Junk medicine: Cognitive behavioral therapy
November 04, 2006
by Phillip Hodson, The Times
Talking cure is cheap The five main mental health charities [in the UK] have announced their support for the planned expansion of NHS psychotherapy, with a broad emphasis on Cognitive Behavioral Therapy (CBT). But is CBT – a talking therapy that attempts to train your thought patterns then alter your behaviour – the best investment?
An ideological struggle has broken out between two of our leading “happiness thinkers” about whether the claims made for CBT can be justified.
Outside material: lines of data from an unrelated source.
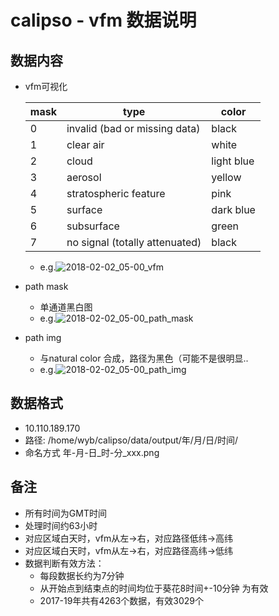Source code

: # calipso - vfm 数据说明

## 数据内容

- vfm可视化

  | mask | type                           | color      |
  | ---- | ------------------------------ | ---------- |
  | 0    | invalid (bad or missing data)  | black      |
  | 1    | clear air                      | white      |
  | 2    | cloud                          | light blue |
  | 3    | aerosol                        | yellow     |
  | 4    | stratospheric feature          | pink       |
  | 5    | surface                        | dark blue  |
  | 6    | subsurface                     | green      |
  | 7    | no signal (totally attenuated) | black      |

  - e.g.![2018-02-02_05-00_vfm](D:\Project\pattern_recognition\seafog\2018-02-02_05-00_vfm.png)

- path mask

  - 单通道黑白图
  - e.g.![2018-02-02_05-00_path_mask](D:\Project\pattern_recognition\seafog\2018-02-02_05-00_path_mask.png)

- path img

  - 与natural color 合成，路径为黑色（可能不是很明显..
  - e.g.![2018-02-02_05-00_path_img](D:\Project\pattern_recognition\seafog\2018-02-02_05-00_path_img.png)

## 数据格式

- 10.110.189.170
- 路径: /home/wyb/calipso/data/output/年/月/日/时间/
- 命名方式 年-月-日_时-分\_xxx.png

## 备注

- 所有时间为GMT时间
- 处理时间约63小时
- 对应区域白天时，vfm从左->右，对应路径低纬->高纬
- 对应区域白天时，vfm从左->右，对应路径高纬->低纬
- 数据判断有效方法：
  - 每段数据长约为7分钟
  - 从开始点到结束点的时间均位于葵花8时间+-10分钟 为有效
  - 2017-19年共有4263个数据，有效3029个
  
    
  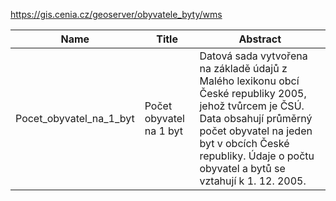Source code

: https://gis.cenia.cz/geoserver/obyvatele_byty/wms

|Name|Title|Abstract|
|--|--|--|
|Pocet_obyvatel_na_1_byt|Počet obyvatel na 1 byt|Datová sada vytvořena na základě údajů z Malého lexikonu obcí České republiky 2005, jehož tvůrcem je ČSÚ. Data obsahují průměrný počet obyvatel na jeden byt v obcích České republiky. Údaje o počtu obyvatel a bytů se vztahují k 1. 12. 2005.|
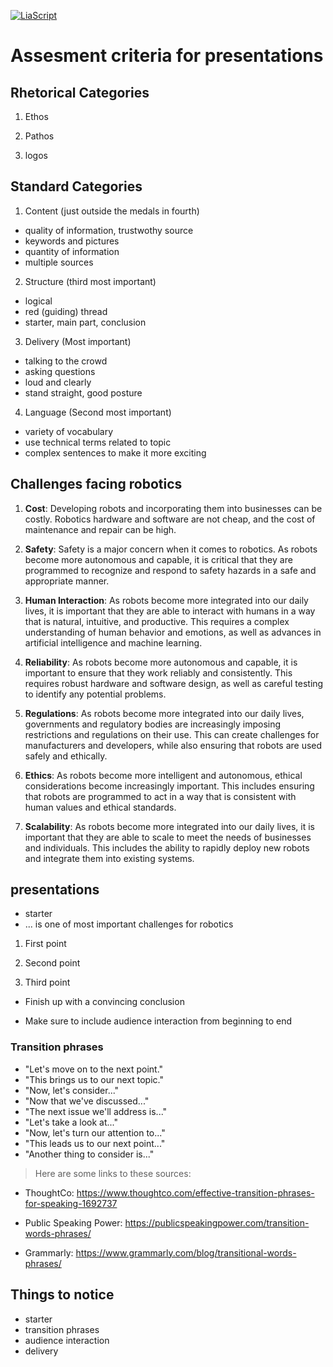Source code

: <!--
author:   Mark Jacob
email:    Mark.Jacob@iuz.tu-freiberg.de
version:  0.0.1
language: en
narrator: US English Female

comment:  This simple description of your course.
          Multiline is also okay.

icon:    ./images/TUBAF_Logo_orig_RGB.jpg

link:     https://cdn.jsdelivr.net/chartist.js/latest/chartist.min.css

script:   https://cdn.jsdelivr.net/chartist.js/latest/chartist.min.js

-->

[![LiaScript](https://raw.githubusercontent.com/LiaScript/LiaScript/master/badges/course.svg)](https://liascript.github.io/course/?https://github.com/TUBAF-IUZ-LiaScript/ProfComm/blob/main/Assessment_Criteria_ROB.md)

# Assesment criteria for presentations

## Rhetorical Categories

1. Ethos

2. Pathos

3. logos

## Standard Categories

1. Content (just outside the medals in fourth)
 - quality of information, trustwothy source
 - keywords and pictures
 - quantity of information
 - multiple sources

2. Structure (third most important)
 - logical
 - red (guiding) thread
 - starter, main part, conclusion

3. Delivery (Most important)
 - talking to the crowd
 - asking questions
 - loud and clearly
 - stand straight, good posture

4. Language (Second most important)
 - variety of vocabulary
 - use technical terms related to topic
 - complex sentences to make it more exciting

## Challenges facing robotics

1. **Cost**: Developing robots and incorporating them into businesses can be costly. Robotics hardware and software are not cheap, and the cost of maintenance and repair can be high.

2. **Safety**: Safety is a major concern when it comes to robotics. As robots become more autonomous and capable, it is critical that they are programmed to recognize and respond to safety hazards in a safe and appropriate manner.

3. **Human Interaction**: As robots become more integrated into our daily lives, it is important that they are able to interact with humans in a way that is natural, intuitive, and productive. This requires a complex understanding of human behavior and emotions, as well as advances in artificial intelligence and machine learning.

4. **Reliability**: As robots become more autonomous and capable, it is important to ensure that they work reliably and consistently. This requires robust hardware and software design, as well as careful testing to identify any potential problems.

5. **Regulations**: As robots become more integrated into our daily lives, governments and regulatory bodies are increasingly imposing restrictions and regulations on their use. This can create challenges for manufacturers and developers, while also ensuring that robots are used safely and ethically.

6. **Ethics**: As robots become more intelligent and autonomous, ethical considerations become increasingly important. This includes ensuring that robots are programmed to act in a way that is consistent with human values and ethical standards.

7. **Scalability**: As robots become more integrated into our daily lives, it is important that they are able to scale to meet the needs of businesses and individuals. This includes the ability to rapidly deploy new robots and integrate them into existing systems.

## presentations

- starter
- ... is one of most important challenges for robotics

1. First point

2. Second point

3. Third point

- Finish up with a convincing conclusion

- Make sure to include audience interaction from beginning to end

### Transition phrases

- "Let's move on to the next point." 
- "This brings us to our next topic." 
- "Now, let's consider..." 
- "Now that we've discussed..."
- "The next issue we'll address is..." 
- "Let's take a look at..." 
- "Now, let's turn our attention to..." 
- "This leads us to our next point..." 
- "Another thing to consider is..."

> Here are some links to these sources:

- ThoughtCo: https://www.thoughtco.com/effective-transition-phrases-for-speaking-1692737

- Public Speaking Power: https://publicspeakingpower.com/transition-words-phrases/

- Grammarly: https://www.grammarly.com/blog/transitional-words-phrases/

## Things to notice

- starter
- transition phrases
- audience interaction
- delivery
On one hand, Tony Blair’s adviser, the economist Professor Richard Layard, is about to launch a health service program of CBT nationwide employing 10,000 novice recruits. On the other, psychologist Oliver James tells Daily Mail readers that CBT only appeals to Tony Blair because it is “quick, cheap and simplistic” but is seriously lacking in long-term efficacy.
So what does the evidence say? First, that it is reasonable for the Government to turn to the psychological therapies as the front line treatment for conditions such as anxiety and depression when the routine prescription of benzodiazepine tranquillizers and antidepressants costs more than £11 billion a year and can yield disappointing results.
In CBT’s favor is the fact that, as a talking therapy, it does what it says on the label. To take the simplest example, if you believe nobody loves you then CBT therapists believe they need only to produce evidence that one person does love you for you to be proved wrong and for your behaviour to change.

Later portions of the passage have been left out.